鉄割とミリキタニ

鉄割をミニキテネ、じゃなくて、金曜夜に下北沢に劇団「鉄割アルバトロスケット」を観に行って、昨日、赤坂に映画『ミリキタニの猫』を観に行きました。
鉄割アルバトロスケットの下北沢スズナリ公演「鉄割のアルバトロスが」は今日が最終日。もう当日券出るかどうかわからないけど、これまでの最高傑作な気がするので見逃す人は残念。
いつものように数十秒から数分の演目というか、コントというか、わけのわからない世界が40編ちょっと、短い音楽のインターバル(劇中も含めて、音楽のチョイスがとてもいいのも鉄割の特徴)で繋がっています。不条理というか、「文脈」がずれた登場人物たちが言葉を交わしたり、変な動きしたり、ラップしたりの尋常じゃない異空間。僕は「意味」がまったくわからないものは、アートにしても(「アブストラクト」っていわれるもの?)なぜか怖いんだけど、鉄割のフールで、観客のほとんどが笑ってる演目の中にも、理解不能で怖いのもあります。主宰の戌井さんが出てる演目はなぜか安心してその狂いっぷりに笑えるのだけど。

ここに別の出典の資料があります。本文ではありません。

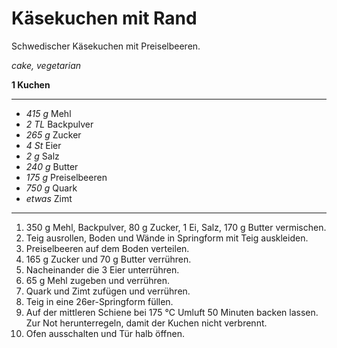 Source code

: # Käsekuchen mit Rand

Schwedischer Käsekuchen mit Preiselbeeren.

*cake, vegetarian*

**1 Kuchen**

---

- *415 g* Mehl
- *2 TL* Backpulver
- *265 g* Zucker
- *4 St* Eier
- *2 g* Salz
- *240 g* Butter
- *175 g* Preiselbeeren
- *750 g* Quark
- *etwas* Zimt

---

1. 350 g Mehl, Backpulver, 80 g Zucker, 1 Ei, Salz, 170 g Butter vermischen.
2. Teig ausrollen, Boden und Wände in Springform mit Teig auskleiden.
3. Preiselbeeren auf dem Boden verteilen.
4. 165 g Zucker und 70 g Butter verrühren.
5. Nacheinander die 3 Eier unterrühren.
6. 65 g Mehl zugeben und verrühren.
7. Quark und Zimt zufügen und verrühren.
8. Teig in eine 26er-Springform füllen.
9. Auf der mittleren Schiene bei 175 °C Umluft 50 Minuten backen lassen. Zur Not herunterregeln, damit der Kuchen nicht verbrennt.
10. Ofen ausschalten und Tür halb öffnen.
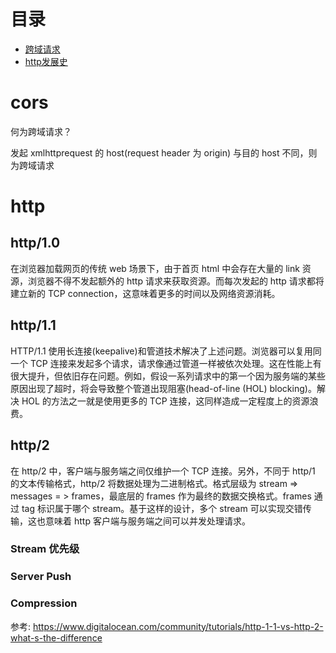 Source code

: 目录
=================

+ [跨域请求](#cors)
+ [http发展史](#http)

# cors

何为跨域请求？

发起 xmlhttprequest 的 host(request header 为 origin) 与目的 host 不同，则为跨域请求

# http

## http/1.0

在浏览器加载网页的传统 web 场景下，由于首页 html 中会存在大量的 link 资源，浏览器不得不发起额外的 http 请求来获取资源。而每次发起的 http 请求都将建立新的 TCP connection，这意味着更多的时间以及网络资源消耗。

## http/1.1

HTTP/1.1 使用长连接(keepalive)和管道技术解决了上述问题。浏览器可以复用同一个 TCP 连接来发起多个请求，请求像通过管道一样被依次处理。这在性能上有很大提升，但依旧存在问题。例如，假设一系列请求中的第一个因为服务端的某些原因出现了超时，将会导致整个管道出现阻塞(head-of-line (HOL) blocking)。解决 HOL 的方法之一就是使用更多的 TCP 连接，这同样造成一定程度上的资源浪费。

## http/2

在 http/2 中，客户端与服务端之间仅维护一个 TCP 连接。另外，不同于 http/1 的文本传输格式，http/2 将数据处理为二进制格式。格式层级为 stream => messages = > frames，最底层的 frames 作为最终的数据交换格式。frames 通过 tag 标识属于哪个 stream。基于这样的设计，多个 stream 可以实现交错传输，这也意味着 http 客户端与服务端之间可以并发处理请求。

### Stream 优先级

### Server Push

### Compression

参考: https://www.digitalocean.com/community/tutorials/http-1-1-vs-http-2-what-s-the-difference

僕が特に好きな演目はそういう文脈がずれた主人公同士の会話が途中で、お互いラップに変化していくものとか、最終的になんとか理解可能な世界に「トランスファーム」してくるもの。
今回、初めて観て釘付けになったのは、康本雅子さんという方が出てる演目。身体のキレがものすごく美しい。わけのわからない世界の中で彼女の動きはこの世のものとは思えないほど美しい。何者かまったくわからない状態で観たので(演劇の世界に僕は疎い。鉄割しか観たことない。ダンサー?)驚愕で、感動の、惚れ惚れでした。
数ヶ月前に出産したばかりのu.t(kiiiiiii)も舞台復帰していたのを観られたのもよかった。終演後、赤ちゃんを紹介してもらったよ。かわいかった。背が高くなりそう。
土曜日は映画『ミリキタニの猫』を観に行きました。
いつものように作品の前情報をできるだけ得ずに観ました。映画に関しては僕はそのほうが好き。楽しめる。ただし、今回は情報ゼロどころか勘違いしてた。「ミリキタニ」という語感から、ギリシア人の話かなと予想してたら全く違った。なんとなくギリシア人の名前のような感じがしません? それと村上春樹の紀行本『遠い太鼓』で、ギリシアの島には「猫が多い」と書いてあったので、ギリシアのどこかの島(クレタ島とかの)猫の話かと思っていたのです。全然ちがいました。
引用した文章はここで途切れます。